*About this task*. Count the lines in the entries that contain the string "type". State nothing but the number.

══ Dataset ══

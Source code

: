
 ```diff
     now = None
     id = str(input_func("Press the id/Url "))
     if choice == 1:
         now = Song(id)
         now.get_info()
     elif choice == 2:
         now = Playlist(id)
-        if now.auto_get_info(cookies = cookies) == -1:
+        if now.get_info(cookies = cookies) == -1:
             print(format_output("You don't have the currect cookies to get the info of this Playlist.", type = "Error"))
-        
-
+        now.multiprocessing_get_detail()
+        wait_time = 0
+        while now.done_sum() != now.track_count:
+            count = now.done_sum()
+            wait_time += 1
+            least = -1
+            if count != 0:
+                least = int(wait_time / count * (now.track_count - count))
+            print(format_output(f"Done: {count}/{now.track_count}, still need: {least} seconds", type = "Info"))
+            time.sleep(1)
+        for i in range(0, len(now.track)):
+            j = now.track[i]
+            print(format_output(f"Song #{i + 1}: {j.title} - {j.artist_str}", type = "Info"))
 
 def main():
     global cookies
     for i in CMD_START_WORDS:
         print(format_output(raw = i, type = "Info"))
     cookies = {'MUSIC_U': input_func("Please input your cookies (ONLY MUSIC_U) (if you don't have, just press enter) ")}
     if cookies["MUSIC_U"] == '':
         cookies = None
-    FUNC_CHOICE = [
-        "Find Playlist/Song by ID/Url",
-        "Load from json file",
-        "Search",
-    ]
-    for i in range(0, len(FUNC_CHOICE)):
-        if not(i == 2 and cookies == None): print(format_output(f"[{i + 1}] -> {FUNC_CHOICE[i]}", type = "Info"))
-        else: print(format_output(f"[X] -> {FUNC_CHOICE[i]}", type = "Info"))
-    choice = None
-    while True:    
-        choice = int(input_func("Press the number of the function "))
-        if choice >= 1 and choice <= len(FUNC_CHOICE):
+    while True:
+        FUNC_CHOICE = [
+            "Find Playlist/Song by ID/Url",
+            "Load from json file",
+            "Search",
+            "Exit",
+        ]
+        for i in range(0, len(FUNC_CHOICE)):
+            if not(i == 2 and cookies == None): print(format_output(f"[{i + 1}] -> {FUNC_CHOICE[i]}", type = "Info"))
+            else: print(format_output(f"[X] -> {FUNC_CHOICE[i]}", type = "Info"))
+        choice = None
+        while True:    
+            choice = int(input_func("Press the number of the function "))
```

═══
══ Dataset ══

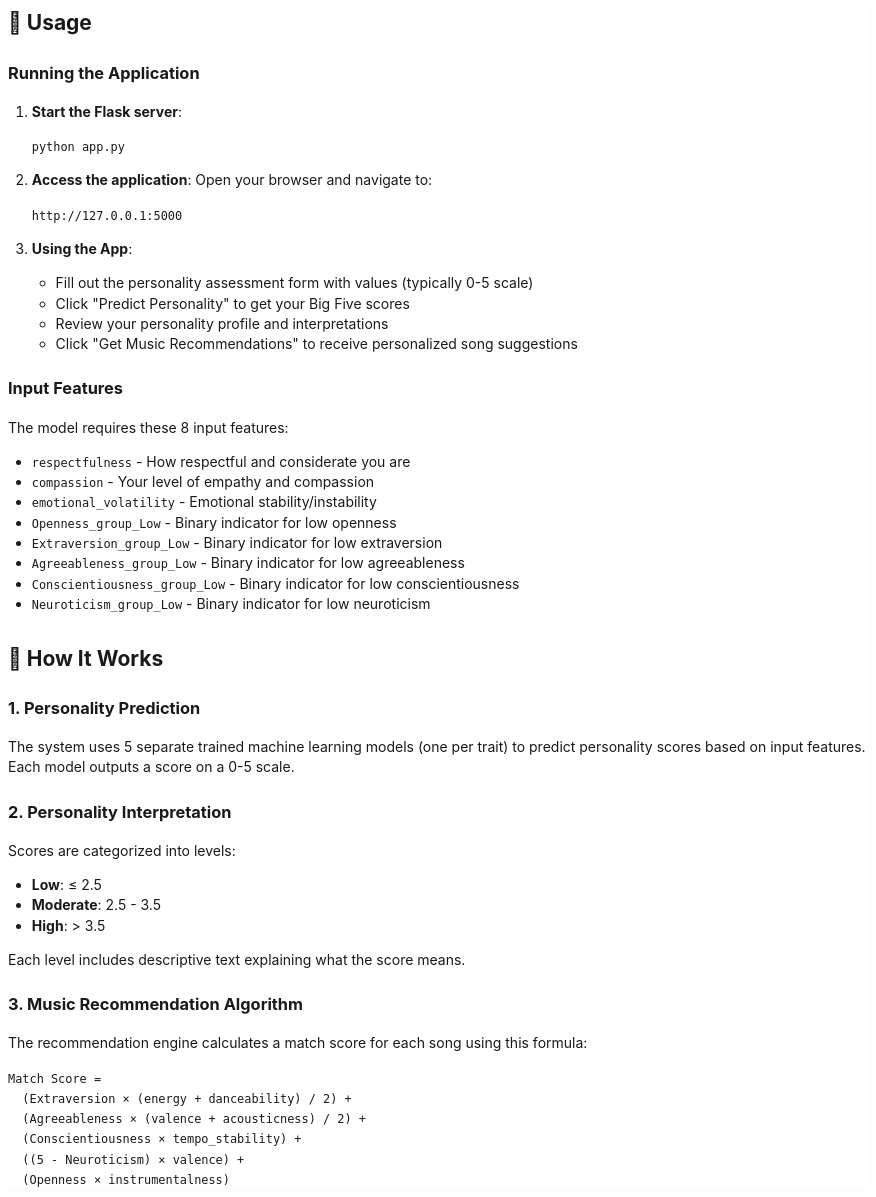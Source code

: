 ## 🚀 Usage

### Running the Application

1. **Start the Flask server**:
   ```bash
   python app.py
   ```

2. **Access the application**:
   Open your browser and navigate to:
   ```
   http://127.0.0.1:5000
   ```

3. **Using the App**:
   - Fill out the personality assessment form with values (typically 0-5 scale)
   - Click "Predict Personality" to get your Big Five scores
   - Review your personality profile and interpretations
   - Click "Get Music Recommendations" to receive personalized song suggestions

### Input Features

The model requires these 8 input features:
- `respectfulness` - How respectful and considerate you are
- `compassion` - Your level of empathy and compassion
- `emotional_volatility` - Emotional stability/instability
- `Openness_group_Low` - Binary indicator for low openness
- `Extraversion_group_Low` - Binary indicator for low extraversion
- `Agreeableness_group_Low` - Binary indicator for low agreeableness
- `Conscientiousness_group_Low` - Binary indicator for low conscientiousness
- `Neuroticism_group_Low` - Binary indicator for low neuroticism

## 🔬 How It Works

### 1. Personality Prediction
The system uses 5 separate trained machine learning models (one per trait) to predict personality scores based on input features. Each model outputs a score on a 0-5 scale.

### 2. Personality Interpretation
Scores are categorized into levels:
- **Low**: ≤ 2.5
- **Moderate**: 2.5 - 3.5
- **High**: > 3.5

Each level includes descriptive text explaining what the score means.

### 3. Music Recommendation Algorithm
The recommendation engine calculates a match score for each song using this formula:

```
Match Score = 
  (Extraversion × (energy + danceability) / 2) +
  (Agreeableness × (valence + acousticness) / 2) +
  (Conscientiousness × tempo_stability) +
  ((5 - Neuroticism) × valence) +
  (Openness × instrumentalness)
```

═══

*Output below*. 8